Hist 487_3 The Political and Social Elite

The political and social elite of Song China was considerably more uniform than the lower strata of society whose members celebrated the diversity of local customs. In addition, non-Chinese minorities continued to resist the attempts of sinification and transmitted their own cultures to their descendants.

The class of the merchants, frowned upon for centuries because of their lowly regarded position within Confucian society (which was divided into 4 classes: the scholar officials, the farmers, the artisans, and on the lowest level the merchants), became more important than ever before. The dichotomy between capital and labor came to be identified as the contradictory positions of owners of property and capital versus underprivileged classes. The ruling elite of officials associated with the merchants, - a development that had started in the Northern Song and became a non-neglectable factor in the Southern Song. Population growth was matched by commercial growth with the support of the state.

The upper classes

Civil officials
Most important among the civil officials were the government officials which numbered around 18,700 in the mid-eleventh century; about 1/3 of these officials were military officials, more than 1,000 were members of the central administration. They were organized in nine ranks with a differentiation in classification for each rank (ranks 1a/ 1b to 9a/9b). The b-ranks were somewhat lower in competence and emolument than the a-ranks. All officials served the government until the retirement age of 68. Sometimes a pension-like payment was granted, but in general it was expected that the officials supported themselves by savings and most important - were supported by their offspring.

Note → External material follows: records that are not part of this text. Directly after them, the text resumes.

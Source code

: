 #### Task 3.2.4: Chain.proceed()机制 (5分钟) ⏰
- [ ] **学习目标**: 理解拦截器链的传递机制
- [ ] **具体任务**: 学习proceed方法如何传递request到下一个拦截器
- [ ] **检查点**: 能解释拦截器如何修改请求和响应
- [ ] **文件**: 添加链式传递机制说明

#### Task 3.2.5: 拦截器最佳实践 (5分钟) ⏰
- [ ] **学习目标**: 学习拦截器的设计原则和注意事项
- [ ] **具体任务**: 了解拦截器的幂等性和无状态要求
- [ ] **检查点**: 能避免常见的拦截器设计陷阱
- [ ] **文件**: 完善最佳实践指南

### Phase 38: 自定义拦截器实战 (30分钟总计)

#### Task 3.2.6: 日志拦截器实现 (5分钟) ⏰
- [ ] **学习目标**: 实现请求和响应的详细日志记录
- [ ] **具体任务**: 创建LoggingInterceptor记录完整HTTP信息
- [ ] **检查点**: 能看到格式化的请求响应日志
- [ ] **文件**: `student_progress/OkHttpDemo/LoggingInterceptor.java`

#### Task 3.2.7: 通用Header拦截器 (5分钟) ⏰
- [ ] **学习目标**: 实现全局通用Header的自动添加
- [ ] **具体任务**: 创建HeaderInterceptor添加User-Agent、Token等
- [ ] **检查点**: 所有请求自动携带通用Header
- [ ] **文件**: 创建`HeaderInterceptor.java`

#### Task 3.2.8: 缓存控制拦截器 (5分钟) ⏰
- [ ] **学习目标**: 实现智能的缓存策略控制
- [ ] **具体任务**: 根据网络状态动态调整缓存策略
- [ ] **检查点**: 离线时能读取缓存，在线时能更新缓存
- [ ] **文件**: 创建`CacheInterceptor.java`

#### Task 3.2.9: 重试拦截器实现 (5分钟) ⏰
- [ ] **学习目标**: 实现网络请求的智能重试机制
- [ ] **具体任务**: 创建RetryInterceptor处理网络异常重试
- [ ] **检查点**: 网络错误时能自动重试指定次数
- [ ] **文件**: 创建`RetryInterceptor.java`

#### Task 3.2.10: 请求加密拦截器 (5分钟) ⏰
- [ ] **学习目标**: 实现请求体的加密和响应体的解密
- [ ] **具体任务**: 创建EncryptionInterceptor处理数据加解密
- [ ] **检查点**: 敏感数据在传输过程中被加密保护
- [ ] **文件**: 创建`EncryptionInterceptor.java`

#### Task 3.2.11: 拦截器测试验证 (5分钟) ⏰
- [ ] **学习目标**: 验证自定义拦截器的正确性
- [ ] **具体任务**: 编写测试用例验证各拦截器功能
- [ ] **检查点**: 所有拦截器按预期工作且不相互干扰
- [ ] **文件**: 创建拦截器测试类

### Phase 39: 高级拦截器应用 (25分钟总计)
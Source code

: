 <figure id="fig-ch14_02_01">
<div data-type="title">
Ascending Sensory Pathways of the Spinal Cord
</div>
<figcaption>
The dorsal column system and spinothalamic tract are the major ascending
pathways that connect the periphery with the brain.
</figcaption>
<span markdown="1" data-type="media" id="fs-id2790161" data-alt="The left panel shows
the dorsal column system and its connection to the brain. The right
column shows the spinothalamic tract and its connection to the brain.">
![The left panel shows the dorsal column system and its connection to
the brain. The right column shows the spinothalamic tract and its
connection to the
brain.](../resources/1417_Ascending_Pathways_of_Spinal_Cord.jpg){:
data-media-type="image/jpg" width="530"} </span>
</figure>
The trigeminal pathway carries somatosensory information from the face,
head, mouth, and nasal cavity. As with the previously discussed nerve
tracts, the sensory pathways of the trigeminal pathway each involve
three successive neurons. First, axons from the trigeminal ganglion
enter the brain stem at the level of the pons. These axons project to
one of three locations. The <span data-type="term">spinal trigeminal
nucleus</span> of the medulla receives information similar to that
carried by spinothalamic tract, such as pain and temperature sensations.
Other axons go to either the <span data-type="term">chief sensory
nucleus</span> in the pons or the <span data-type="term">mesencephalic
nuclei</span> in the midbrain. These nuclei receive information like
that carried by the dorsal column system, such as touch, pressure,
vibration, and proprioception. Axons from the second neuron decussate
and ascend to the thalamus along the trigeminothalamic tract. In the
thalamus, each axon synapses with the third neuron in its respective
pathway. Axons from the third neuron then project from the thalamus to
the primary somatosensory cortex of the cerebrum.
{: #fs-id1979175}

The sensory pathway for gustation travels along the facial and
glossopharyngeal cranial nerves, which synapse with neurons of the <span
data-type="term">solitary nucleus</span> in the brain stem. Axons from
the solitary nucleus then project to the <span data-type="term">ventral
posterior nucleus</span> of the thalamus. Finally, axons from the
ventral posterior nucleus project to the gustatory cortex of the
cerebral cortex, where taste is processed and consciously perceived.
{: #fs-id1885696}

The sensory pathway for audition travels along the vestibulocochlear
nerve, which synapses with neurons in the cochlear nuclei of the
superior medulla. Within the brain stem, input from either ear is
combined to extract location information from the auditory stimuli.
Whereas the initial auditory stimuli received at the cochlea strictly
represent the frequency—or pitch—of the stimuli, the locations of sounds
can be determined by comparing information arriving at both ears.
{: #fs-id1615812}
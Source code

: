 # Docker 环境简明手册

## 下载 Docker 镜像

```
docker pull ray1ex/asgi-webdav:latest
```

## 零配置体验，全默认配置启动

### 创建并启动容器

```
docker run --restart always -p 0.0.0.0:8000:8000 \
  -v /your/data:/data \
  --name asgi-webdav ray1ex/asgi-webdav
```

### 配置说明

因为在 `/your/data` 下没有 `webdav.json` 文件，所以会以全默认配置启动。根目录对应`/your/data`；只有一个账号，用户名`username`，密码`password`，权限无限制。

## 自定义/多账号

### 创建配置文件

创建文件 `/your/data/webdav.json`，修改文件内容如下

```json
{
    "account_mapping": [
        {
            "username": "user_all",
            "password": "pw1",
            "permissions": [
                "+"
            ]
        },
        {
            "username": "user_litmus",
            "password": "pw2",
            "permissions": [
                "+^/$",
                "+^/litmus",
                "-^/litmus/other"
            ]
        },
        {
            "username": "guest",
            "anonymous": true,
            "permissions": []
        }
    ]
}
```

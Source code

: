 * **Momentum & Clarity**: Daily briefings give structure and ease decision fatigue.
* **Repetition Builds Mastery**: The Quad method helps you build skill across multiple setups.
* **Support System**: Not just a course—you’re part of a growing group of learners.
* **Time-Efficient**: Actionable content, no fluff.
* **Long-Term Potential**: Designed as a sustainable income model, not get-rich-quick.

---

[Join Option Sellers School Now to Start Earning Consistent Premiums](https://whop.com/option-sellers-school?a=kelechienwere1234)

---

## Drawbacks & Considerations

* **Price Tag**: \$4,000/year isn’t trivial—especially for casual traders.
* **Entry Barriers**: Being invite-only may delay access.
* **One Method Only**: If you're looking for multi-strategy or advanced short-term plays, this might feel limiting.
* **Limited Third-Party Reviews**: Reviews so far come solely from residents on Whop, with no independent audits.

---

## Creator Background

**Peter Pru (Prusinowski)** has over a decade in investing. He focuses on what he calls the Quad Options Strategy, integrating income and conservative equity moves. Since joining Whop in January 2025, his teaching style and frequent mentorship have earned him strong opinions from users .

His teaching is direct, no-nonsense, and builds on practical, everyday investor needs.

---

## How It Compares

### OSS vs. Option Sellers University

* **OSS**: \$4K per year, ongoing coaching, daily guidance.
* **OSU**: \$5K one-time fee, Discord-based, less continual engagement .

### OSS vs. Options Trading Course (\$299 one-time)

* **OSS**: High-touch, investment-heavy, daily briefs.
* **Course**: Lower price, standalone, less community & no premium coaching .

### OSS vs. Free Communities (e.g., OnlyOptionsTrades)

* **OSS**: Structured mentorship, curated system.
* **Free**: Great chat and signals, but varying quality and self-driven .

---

In addition to the recruitment of officials via the state examinations there was also a system of recommendations which in some periods easily became abused and led to nepotism. Titles and offices could be sold- a possibility used by merchant families to improve their status by linking their wealth to power.

During the Southern Song when inflation struck, officials were at times desperate to make money and invested in merchant activities. Though officially forbidden, no radical control of theses activities was possible. They invested in pawnshops and warehouses for storing costly goods.

Military officials
Antimilitarism was characteristic for Song civil officials. This was one reason why military officials were not as highly regarded after the collapse of the Tang dynasty which was related to a military revolt that had led to social devastation and political decline. Since the highest aspirations of young men were oriented towards an official position, few men wanted to join the army which thus recruited its members from mercenaries. The discipline in the army of the early Song gave way to a non-disciplined pillaging force that was hated by the population. Nevertheless, the political situation required that the army was constantly enlarged and expenses at times reached 5/6 of the state budget.

The education of military personnel consisted in archery, use of the crossbow, fighting with the sword, wrestling, and boxing. The equipment comprised catapults of different sizes for hurling, stones, smolten metal, bombs, and poisened bullets. War junks carried explosive bombs that exploded upon contact with ships of the enemy.


Warship with water mines

 

The aristocracy and the emperor
Kinsmen of the emperor and relatives of the empress and concubines belonged to the aristocracy and were bestowed with land and titles by the emperor. They could be influential in the decision process at court by attempting to confer favors upon clan members. Eunuchs gained influence at court when associating with favored concubines of the imperial harem.

The emperor stood between the officials and the court members and often had to mediate between interests of both groups. While politically an active member of decision making his function in the Southern Song had become largely ceremonial.

The merchants
State controlled trade like the transport of supplies to the border in exchange for salt-certificates, trade on the river-and canal-system in the south as well as maritime trade, trade in luxury goods, and supplying the city population with goods for consumption from other parts of the realm were activities especially supportive for the economy. Barter trade had been replaced by trade for cash, = strings of coins. Later paper money was issued in the form of promissory notes. International trade was conducted via the large ports on the southeastern coast: Chinese junks equipped with watertight compartments sailed to Japan, Champa, Malaya, South Bengal, and the African coast. Star maps were elaborate and the compass supported accurate navigation even when the sun and stars were invisible due to bad weather conditions. Exported goods were silks, brocades, porcelain (Seladon), ceramics, as well as raw products such as silver, lead, tin, and copper cash. Favored imports were rhinoceros horn (from Bengal), ivory (from India and Africa), coral, agate, pearls, crystal, rare wood like sandalwood, incense, camphor, cardamom and other spices and dyes.


Song dish




Rudder of a Chinese Djunk


Song paper money


Guilds
Merchants and artisans were organized in guilds according to trade goods and professions. The guilds not only supported their members in trade and professional activities but also provide help and assistance in times of personal need. In addition the merchants engaged in charitable activities and often supported officials in their food drives in times of famine or desaster. These acts of compassion gained them respect and acknowlegement from all levels of society: Those in need who could be saved and those who noted that the merchants were not as greedy as often denounced. A symbiosis between local officials and wealthy merchants was thus often of considerable help for both groups.